Ketiga, adanya ajakan untuk ganti presiden dari orator aksi. Orasi dalam Aksi Bela Tauhid itu diisi dengan anjuran untuk tidak memilih Jokowi sebagai presiden lagi dalam Pemilu 2019.
Isu yang dibangun para inisiator Aksi Bela Tauhid pun terlihat menyalahkan pemerintah yang terkesan diam atas insiden pembakaran bendera tersebut. Mereka juga menyebut bahwa pemerintahan Jokowi ini pro-pembakar bendera, sehingga sama saja bahwa rezim Jokowi ini adalah musuh agama Islam, musuh umat Islam.
Ya, seperti itulah isu yang hendak dibangun. Taktik ini persis seperti yang dilakukan untuk menggulingkan Basuki Tjahaja Purnama ketika Pilkada DKI Jakarta lalu.
Melihat kemiripan kasus ini, maka sulit bagi kita untuk membantah bahwa inisiden pembakaran bendera HTI di atas hendak 'digoreng' dengan provokasi isu SARA dan ujaran kebencian guna menjatuhkan nama dan posisi Jokowi sebagai Capres petahana. Tak salah lagi, Jokowi berusaha di-Ahok-kan.
Quo Vadis Pemilu 2019: Isu Sara vs Kompetisi Sehat?
Diakui atau tidak, kita saat ini berada di persimpangan jalan untuk membawa arah republik ini. Selain memilih Presiden, kita juga berada di antara simpangan jalan soal cara berpolitik.
Apakah kita akan berkompetisi dengan terus berbasis Isu SARA dan kebencian, atau pilihan rasional sebagaimana yang ditawarkan oleh sistem demokrasi. Tindakan kita untuk merapat ke dalam satu kubu tertentu akan menentukan orientasi cara berpolitik ini.

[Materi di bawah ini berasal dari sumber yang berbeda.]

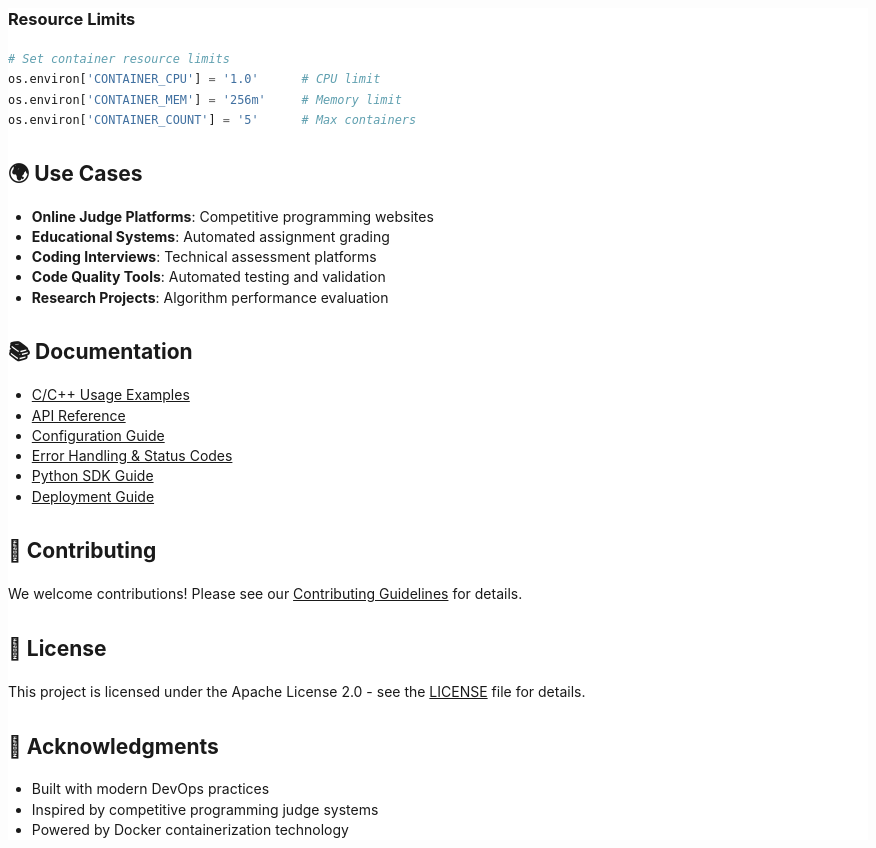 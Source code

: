 ### Resource Limits

```python
# Set container resource limits
os.environ['CONTAINER_CPU'] = '1.0'      # CPU limit
os.environ['CONTAINER_MEM'] = '256m'     # Memory limit
os.environ['CONTAINER_COUNT'] = '5'      # Max containers
```

## 🌍 Use Cases

- **Online Judge Platforms**: Competitive programming websites
- **Educational Systems**: Automated assignment grading
- **Coding Interviews**: Technical assessment platforms
- **Code Quality Tools**: Automated testing and validation
- **Research Projects**: Algorithm performance evaluation

## 📚 Documentation

- [C/C++ Usage Examples](https://github.com/TsukiSama9292/judge_micro/blob/main/examples/Judge_MicroService.ipynb)
- [API Reference](docs/api.md)
- [Configuration Guide](docs/configuration.md)
- [Error Handling & Status Codes](docs/error_handling.md)
- [Python SDK Guide](docs/python_sdk.md)
- [Deployment Guide](docs/deployment.md)

## 🤝 Contributing

We welcome contributions! Please see our [Contributing Guidelines](CONTRIBUTING.md) for details.

## 📄 License

This project is licensed under the Apache License 2.0 - see the [LICENSE](LICENSE) file for details.

## 🎉 Acknowledgments

- Built with modern DevOps practices
- Inspired by competitive programming judge systems
- Powered by Docker containerization technology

Pemilu 2019 ini juga akan menjadi pilihan bagi kita, apakah momentum ini akan digunakan untuk memperkuat bangunan kebangsaan, nasionalisme, dan kebhinekaan, atau hanya sekadar lips service berbasiskan kebencian identitas dan SARA?
Kita yang akan menentukan sendiri setelah melihat penjelasan di atas.